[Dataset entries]
============================================================
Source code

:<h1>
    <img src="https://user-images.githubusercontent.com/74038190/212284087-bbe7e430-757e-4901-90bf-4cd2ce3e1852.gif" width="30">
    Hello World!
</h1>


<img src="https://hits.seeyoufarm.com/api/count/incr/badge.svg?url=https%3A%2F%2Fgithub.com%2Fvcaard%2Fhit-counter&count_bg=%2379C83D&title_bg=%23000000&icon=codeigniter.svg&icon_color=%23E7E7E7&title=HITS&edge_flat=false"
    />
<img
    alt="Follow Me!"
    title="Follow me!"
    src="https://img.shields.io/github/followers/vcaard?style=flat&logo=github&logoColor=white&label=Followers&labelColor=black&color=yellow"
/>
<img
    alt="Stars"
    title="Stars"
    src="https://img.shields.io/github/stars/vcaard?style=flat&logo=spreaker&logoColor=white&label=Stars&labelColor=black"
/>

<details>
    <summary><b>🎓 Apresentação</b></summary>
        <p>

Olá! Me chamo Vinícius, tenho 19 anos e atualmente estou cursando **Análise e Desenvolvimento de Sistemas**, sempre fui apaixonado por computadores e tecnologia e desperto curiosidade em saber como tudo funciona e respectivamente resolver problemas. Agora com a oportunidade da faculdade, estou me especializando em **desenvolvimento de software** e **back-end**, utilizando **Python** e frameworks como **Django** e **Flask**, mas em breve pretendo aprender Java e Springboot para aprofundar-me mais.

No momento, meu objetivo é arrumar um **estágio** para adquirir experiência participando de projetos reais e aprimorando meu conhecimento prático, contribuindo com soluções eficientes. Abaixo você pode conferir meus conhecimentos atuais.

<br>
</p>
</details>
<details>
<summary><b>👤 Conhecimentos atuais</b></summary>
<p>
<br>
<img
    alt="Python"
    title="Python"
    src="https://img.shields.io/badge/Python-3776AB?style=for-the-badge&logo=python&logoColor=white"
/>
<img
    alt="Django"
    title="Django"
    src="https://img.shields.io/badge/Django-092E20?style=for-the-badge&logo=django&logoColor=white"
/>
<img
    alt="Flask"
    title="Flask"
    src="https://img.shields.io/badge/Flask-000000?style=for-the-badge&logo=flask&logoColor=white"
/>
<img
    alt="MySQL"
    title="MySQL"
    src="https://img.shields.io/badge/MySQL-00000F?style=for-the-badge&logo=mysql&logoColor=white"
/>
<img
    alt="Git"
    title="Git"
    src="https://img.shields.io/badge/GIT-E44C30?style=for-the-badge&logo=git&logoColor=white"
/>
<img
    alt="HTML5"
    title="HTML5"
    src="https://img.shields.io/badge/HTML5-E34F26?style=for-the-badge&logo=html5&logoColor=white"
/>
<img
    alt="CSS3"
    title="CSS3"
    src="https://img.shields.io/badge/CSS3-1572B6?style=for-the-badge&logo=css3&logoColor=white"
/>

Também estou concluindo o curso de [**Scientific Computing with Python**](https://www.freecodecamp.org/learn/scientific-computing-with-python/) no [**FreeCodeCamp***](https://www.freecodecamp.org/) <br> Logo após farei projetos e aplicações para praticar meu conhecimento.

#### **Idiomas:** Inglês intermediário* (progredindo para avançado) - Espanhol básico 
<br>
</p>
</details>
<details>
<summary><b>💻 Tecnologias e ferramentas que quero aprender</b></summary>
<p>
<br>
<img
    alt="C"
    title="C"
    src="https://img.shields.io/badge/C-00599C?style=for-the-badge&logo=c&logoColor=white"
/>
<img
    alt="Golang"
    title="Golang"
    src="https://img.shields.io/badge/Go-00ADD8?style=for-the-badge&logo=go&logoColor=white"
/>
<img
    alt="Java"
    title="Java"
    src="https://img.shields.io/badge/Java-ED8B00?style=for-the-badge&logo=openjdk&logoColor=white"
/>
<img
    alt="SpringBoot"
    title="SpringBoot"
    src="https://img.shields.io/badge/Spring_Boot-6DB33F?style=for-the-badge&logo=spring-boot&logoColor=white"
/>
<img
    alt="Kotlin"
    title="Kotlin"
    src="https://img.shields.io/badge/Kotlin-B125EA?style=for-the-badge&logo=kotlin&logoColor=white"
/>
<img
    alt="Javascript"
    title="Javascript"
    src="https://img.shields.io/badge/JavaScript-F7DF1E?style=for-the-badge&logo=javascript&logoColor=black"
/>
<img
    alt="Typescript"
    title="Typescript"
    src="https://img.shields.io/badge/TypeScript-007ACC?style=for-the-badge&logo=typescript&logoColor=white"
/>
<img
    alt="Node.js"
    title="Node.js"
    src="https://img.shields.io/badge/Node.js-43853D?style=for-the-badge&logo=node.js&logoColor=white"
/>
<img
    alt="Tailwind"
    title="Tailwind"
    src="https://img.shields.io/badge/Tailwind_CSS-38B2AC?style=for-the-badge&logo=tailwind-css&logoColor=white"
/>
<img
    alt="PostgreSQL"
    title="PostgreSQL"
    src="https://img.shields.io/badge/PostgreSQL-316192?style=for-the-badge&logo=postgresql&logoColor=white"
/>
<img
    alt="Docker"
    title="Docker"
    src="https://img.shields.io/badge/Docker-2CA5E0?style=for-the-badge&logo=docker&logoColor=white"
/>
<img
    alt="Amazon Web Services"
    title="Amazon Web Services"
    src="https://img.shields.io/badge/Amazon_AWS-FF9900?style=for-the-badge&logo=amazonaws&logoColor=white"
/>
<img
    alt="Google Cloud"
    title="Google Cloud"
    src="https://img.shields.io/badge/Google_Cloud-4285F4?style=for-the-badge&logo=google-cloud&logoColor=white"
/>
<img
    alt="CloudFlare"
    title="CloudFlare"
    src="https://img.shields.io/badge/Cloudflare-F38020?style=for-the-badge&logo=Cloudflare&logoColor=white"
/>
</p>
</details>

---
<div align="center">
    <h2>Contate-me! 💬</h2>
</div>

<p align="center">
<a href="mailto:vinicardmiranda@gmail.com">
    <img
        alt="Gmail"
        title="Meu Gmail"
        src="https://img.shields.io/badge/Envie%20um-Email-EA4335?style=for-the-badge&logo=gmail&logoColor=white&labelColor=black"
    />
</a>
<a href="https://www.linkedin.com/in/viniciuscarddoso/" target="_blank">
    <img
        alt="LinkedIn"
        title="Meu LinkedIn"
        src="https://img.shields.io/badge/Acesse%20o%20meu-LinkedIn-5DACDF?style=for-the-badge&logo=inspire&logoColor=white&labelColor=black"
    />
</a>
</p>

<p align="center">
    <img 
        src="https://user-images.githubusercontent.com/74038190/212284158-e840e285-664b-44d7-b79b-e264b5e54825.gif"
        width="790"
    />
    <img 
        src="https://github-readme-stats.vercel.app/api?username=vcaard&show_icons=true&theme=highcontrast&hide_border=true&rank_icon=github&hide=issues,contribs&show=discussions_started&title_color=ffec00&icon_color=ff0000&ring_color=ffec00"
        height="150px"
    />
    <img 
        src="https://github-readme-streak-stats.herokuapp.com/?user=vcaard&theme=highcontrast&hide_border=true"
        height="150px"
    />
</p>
============================================================
TASK — Restate the data above in full, word for word.

RESPONSE AREA —
Source code

:<h1>
    <img src="https://user-images.githubusercontent.com/74038190/212284087-bbe7e430-757e-4901-90bf-4cd2ce3e1852.gif" width="30">
    Hello World!
</h1>


<img src="https://hits.seeyoufarm.com/api/count/incr/badge.svg?url=https%3A%2F%2Fgithub.com%2Fvcaard%2Fhit-counter&count_bg=%2379C83D&title_bg=%23000000&icon=codeigniter.svg&icon_color=%23E7E7E7&title=HITS&edge_flat=false"
    />
<img
    alt="Follow Me!"
    title="Follow me!"
    src="https://img.shields.io/github/followers/vcaard?style=flat&logo=github&logoColor=white&label=Followers&labelColor=black&color=yellow"
/>
<img
    alt="Stars"
    title="Stars"
    src="https://img.shields.io/github/stars/vcaard?style=flat&logo=spreaker&logoColor=white&label=Stars&labelColor=black"
/>

<details>
    <summary><b>🎓 Apresentação</b></summary>
        <p>

Olá! Me chamo Vinícius, tenho 19 anos e atualmente estou cursando **Análise e Desenvolvimento de Sistemas**, sempre fui apaixonado por computadores e tecnologia e desperto curiosidade em saber como tudo funciona e respectivamente resolver problemas. Agora com a oportunidade da faculdade, estou me especializando em **desenvolvimento de software** e **back-end**, utilizando **Python** e frameworks como **Django** e **Flask**, mas em breve pretendo aprender Java e Springboot para aprofundar-me mais.

No momento, meu objetivo é arrumar um **estágio** para adquirir experiência participando de projetos reais e aprimorando meu conhecimento prático, contribuindo com soluções eficientes. Abaixo você pode conferir meus conhecimentos atuais.

<br>
</p>
</details>
<details>
<summary><b>👤 Conhecimentos atuais</b></summary>
<p>
<br>
<img
    alt="Python"
    title="Python"
    src="https://img.shields.io/badge/Python-3776AB?style=for-the-badge&logo=python&logoColor=white"
/>
<img
    alt="Django"
    title="Django"
    src="https://img.shields.io/badge/Django-092E20?style=for-the-badge&logo=django&logoColor=white"
/>
<img
    alt="Flask"
    title="Flask"
    src="https://img.shields.io/badge/Flask-000000?style=for-the-badge&logo=flask&logoColor=white"
/>
<img
    alt="MySQL"
    title="MySQL"
    src="https://img.shields.io/badge/MySQL-00000F?style=for-the-badge&logo=mysql&logoColor=white"
/>
<img
    alt="Git"
    title="Git"
    src="https://img.shields.io/badge/GIT-E44C30?style=for-the-badge&logo=git&logoColor=white"
/>
<img
    alt="HTML5"
    title="HTML5"
    src="https://img.shields.io/badge/HTML5-E34F26?style=for-the-badge&logo=html5&logoColor=white"
/>
<img
    alt="CSS3"
    title="CSS3"
    src="https://img.shields.io/badge/CSS3-1572B6?style=for-the-badge&logo=css3&logoColor=white"
/>

Também estou concluindo o curso de [**Scientific Computing with Python**](https://www.freecodecamp.org/learn/scientific-computing-with-python/) no [**FreeCodeCamp***](https://www.freecodecamp.org/) <br> Logo após farei projetos e aplicações para praticar meu conhecimento.

#### **Idiomas:** Inglês intermediário* (progredindo para avançado) - Espanhol básico 
<br>
</p>
</details>
<details>
<summary><b>💻 Tecnologias e ferramentas que quero aprender</b></summary>
<p>
<br>
<img
    alt="C"
    title="C"
    src="https://img.shields.io/badge/C-00599C?style=for-the-badge&logo=c&logoColor=white"
/>
<img
    alt="Golang"
    title="Golang"
    src="https://img.shields.io/badge/Go-00ADD8?style=for-the-badge&logo=go&logoColor=white"
/>
<img
    alt="Java"
    title="Java"
    src="https://img.shields.io/badge/Java-ED8B00?style=for-the-badge&logo=openjdk&logoColor=white"
/>
<img
    alt="SpringBoot"
    title="SpringBoot"
    src="https://img.shields.io/badge/Spring_Boot-6DB33F?style=for-the-badge&logo=spring-boot&logoColor=white"
/>
<img
    alt="Kotlin"
    title="Kotlin"
    src="https://img.shields.io/badge/Kotlin-B125EA?style=for-the-badge&logo=kotlin&logoColor=white"
/>
<img
    alt="Javascript"
    title="Javascript"
    src="https://img.shields.io/badge/JavaScript-F7DF1E?style=for-the-badge&logo=javascript&logoColor=black"
/>
<img
    alt="Typescript"
    title="Typescript"
    src="https://img.shields.io/badge/TypeScript-007ACC?style=for-the-badge&logo=typescript&logoColor=white"
/>
<img
    alt="Node.js"
    title="Node.js"
    src="https://img.shields.io/badge/Node.js-43853D?style=for-the-badge&logo=node.js&logoColor=white"
/>
<img
    alt="Tailwind"
    title="Tailwind"
    src="https://img.shields.io/badge/Tailwind_CSS-38B2AC?style=for-the-badge&logo=tailwind-css&logoColor=white"
/>
<img
    alt="PostgreSQL"
    title="PostgreSQL"
    src="https://img.shields.io/badge/PostgreSQL-316192?style=for-the-badge&logo=postgresql&logoColor=white"
/>
<img
    alt="Docker"
    title="Docker"
    src="https://img.shields.io/badge/Docker-2CA5E0?style=for-the-badge&logo=docker&logoColor=white"
/>
<img
    alt="Amazon Web Services"
    title="Amazon Web Services"
    src="https://img.shields.io/badge/Amazon_AWS-FF9900?style=for-the-badge&logo=amazonaws&logoColor=white"
/>
<img
    alt="Google Cloud"
    title="Google Cloud"
    src="https://img.shields.io/badge/Google_Cloud-4285F4?style=for-the-badge&logo=google-cloud&logoColor=white"
/>
<img
    alt="CloudFlare"
    title="CloudFlare"
    src="https://img.shields.io/badge/Cloudflare-F38020?style=for-the-badge&logo=Cloudflare&logoColor=white"
/>
</p>
</details>

---
<div align="center">
    <h2>Contate-me! 💬</h2>
</div>

<p align="center">
<a href="mailto:vinicardmiranda@gmail.com">
    <img
        alt="Gmail"
        title="Meu Gmail"
        src="https://img.shields.io/badge/Envie%20um-Email-EA4335?style=for-the-badge&logo=gmail&logoColor=white&labelColor=black"
    />
</a>
<a href="https://www.linkedin.com/in/viniciuscarddoso/" target="_blank">
    <img
        alt="LinkedIn"
        title="Meu LinkedIn"
        src="https://img.shields.io/badge/Acesse%20o%20meu-LinkedIn-5DACDF?style=for-the-badge&logo=inspire&logoColor=white&labelColor=black"
    />
</a>
</p>

<p align="center">
    <img 
        src="https://user-images.githubusercontent.com/74038190/212284158-e840e285-664b-44d7-b79b-e264b5e54825.gif"
        width="790"
    />
    <img 
        src="https://github-readme-stats.vercel.app/api?username=vcaard&show_icons=true&theme=highcontrast&hide_border=true&rank_icon=github&hide=issues,contribs&show=discussions_started&title_color=ffec00&icon_color=ff0000&ring_color=ffec00"
        height="150px"
    />
    <img 
        src="https://github-readme-streak-stats.herokuapp.com/?user=vcaard&theme=highcontrast&hide_border=true"
        height="150px"
    />
</p>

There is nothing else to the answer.